Ces remparts sont également obscènes, coulant dans le béton l’hypocrisie des ONG et des organisations humanitaires. Ils sont des barrières qui empêchent les « multitudes » irakiennes – les gens les plus pauvres, les familles sans emploi dont les femmes et les enfants mendient dans les rues, les gens qui n’ont pas l’identification obligatoire ou les bons contacts – d’entrer précisément dans ces organisations et institutions qui prétendent être là pour les « aider ». Les remparts de béton véhiculent un message : « Nous vous aiderons, mais seulement à distance, et seulement à un niveau de risque que NOUS choisissons et pouvons contrôler ».

Je me souviens d’une observation faite il y a plusieurs semaines par un ami perspicace. Pour celles et ceux d’entre nous qui sont des citoyennes de « première classe » de pays nord-américains ou européens, dans un système global qu’on peut très bien qualifier de système d’apartheid, nos frontières sont des remparts de béton. Elles nous mettent à l’abri des conflits et de la pauvreté que nos gouvernements et nos corporations créent et dont ils profitent dans le reste du monde.

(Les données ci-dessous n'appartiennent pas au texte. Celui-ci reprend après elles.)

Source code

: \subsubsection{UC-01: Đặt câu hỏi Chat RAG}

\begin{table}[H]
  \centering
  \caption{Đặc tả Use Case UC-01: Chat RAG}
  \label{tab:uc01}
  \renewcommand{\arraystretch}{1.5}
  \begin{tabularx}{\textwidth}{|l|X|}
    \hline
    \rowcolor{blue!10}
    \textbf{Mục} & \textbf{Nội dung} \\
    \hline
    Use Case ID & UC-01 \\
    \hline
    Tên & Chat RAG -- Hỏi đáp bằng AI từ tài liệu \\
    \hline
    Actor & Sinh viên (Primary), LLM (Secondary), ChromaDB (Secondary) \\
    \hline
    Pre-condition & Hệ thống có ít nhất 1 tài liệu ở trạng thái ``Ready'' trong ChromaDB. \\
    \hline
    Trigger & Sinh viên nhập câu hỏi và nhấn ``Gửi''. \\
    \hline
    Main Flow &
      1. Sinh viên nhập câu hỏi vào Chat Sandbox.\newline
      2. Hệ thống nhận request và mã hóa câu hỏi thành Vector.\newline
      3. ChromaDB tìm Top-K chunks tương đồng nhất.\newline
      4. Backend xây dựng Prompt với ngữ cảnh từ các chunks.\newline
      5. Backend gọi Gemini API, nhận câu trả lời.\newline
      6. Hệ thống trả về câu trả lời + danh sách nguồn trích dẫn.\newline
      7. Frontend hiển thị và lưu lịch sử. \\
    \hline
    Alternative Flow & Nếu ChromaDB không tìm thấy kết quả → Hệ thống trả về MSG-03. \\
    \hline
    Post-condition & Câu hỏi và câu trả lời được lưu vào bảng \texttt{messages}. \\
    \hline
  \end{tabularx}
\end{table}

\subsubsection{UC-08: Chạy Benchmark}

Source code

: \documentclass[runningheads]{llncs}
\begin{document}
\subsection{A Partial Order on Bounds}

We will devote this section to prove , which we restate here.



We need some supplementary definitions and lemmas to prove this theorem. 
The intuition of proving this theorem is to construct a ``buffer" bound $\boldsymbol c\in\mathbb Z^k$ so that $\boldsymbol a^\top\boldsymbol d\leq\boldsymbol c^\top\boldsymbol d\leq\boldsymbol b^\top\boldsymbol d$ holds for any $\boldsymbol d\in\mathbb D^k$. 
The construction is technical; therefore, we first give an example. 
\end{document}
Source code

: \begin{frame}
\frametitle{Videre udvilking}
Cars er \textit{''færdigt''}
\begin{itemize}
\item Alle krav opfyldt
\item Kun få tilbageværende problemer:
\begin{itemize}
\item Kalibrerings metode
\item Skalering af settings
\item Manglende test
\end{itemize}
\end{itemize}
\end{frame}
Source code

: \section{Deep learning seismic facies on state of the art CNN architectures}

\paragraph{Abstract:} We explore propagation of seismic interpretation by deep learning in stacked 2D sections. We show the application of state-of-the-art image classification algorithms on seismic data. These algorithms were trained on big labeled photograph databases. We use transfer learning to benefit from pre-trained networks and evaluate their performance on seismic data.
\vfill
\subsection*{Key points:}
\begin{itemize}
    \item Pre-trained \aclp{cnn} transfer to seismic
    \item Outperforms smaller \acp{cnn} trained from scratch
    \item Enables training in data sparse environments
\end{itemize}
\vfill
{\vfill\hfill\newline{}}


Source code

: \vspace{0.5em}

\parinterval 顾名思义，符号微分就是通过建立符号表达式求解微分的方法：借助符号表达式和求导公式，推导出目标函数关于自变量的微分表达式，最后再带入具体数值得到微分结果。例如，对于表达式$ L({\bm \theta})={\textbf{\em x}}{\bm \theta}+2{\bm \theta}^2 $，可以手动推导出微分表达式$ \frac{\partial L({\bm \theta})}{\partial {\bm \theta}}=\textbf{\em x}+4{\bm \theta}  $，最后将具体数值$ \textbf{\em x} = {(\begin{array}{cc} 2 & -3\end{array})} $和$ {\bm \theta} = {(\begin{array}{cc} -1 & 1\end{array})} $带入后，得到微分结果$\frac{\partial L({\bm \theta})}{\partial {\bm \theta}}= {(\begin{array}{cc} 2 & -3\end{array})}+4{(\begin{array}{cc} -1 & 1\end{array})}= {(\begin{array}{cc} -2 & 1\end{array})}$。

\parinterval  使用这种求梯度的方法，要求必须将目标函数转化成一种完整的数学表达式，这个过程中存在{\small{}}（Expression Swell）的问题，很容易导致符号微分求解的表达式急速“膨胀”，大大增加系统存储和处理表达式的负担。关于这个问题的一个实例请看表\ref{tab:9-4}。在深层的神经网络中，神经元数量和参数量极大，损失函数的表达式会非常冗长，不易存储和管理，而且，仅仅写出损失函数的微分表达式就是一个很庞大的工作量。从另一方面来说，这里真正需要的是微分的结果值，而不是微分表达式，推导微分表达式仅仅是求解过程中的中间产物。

Les Irakiens et les Irakiennes n’ont pas choisi que leur pays deviennent le terrain de bataille de la « guerre au terrorisme » de George W. Bush. Et je ne pense pas que la plupart d’entre eux auraient même choisi qu’il soit le terrain de bataille d’une juste résistance à l’impérialisme étatsunien. Ce qui ne veut pas dire que divers secteurs de la société irakienne ne sont pas en train de combattre et ne continueront pas à combattre pour résister aux occupants. Ils le font et ils le feront – et si les forces des Éats-Unis qui encerclent la ville sainte de Najaf, au moment où j’écris, envahissent effectivement la ville, la résistance chiite sera ardente et « elle ne s’arrêtera jamais ». C’est du moins la prédiction d’une de mes connaissances, un ex-officier chiite de l’armée irakienne qui a participé au soulèvement de 1991 contre Saddam. Mais il a aussi ajouté, en référence à l’Intifada actuelle, « nous ne combattons pas pour un mouvement anti-guerre ou anti-impérialiste. Nous combattons pour le peuple d’Irak ».

Si nos frontières sont des remparts de béton, elles sont donc ce sur quoi plusieurs d’entre nous comptons – en tant que militantes anti-guerre et anti-impérialistes des pays occidentaux – pour maintenir une distance sécuritaire entre nous-mêmes et la réalité pleine de dangers dans laquelle les Irakiens et les Irakiennes, les peuples d’autres nations occupées et colonisées et les gens déplacés par la guerre, la pauvreté et l’occupation doivent survivre quotidiennement.

La solidarité et la justice exigent peut-être que nous cessions de prendre autant de précautions. Il est peut-être temps que nous prenions des risques avec nos propres corps, dans le type d’actions directes qui confrontent l’empire à l’intérieur de sa forteresse. Il est peut-être temps de déplacer le champ de bataille à l’intérieur de nos frontières et devenir la résistance derrière les remparts – le type de résistance qui peut effectivement les abattre.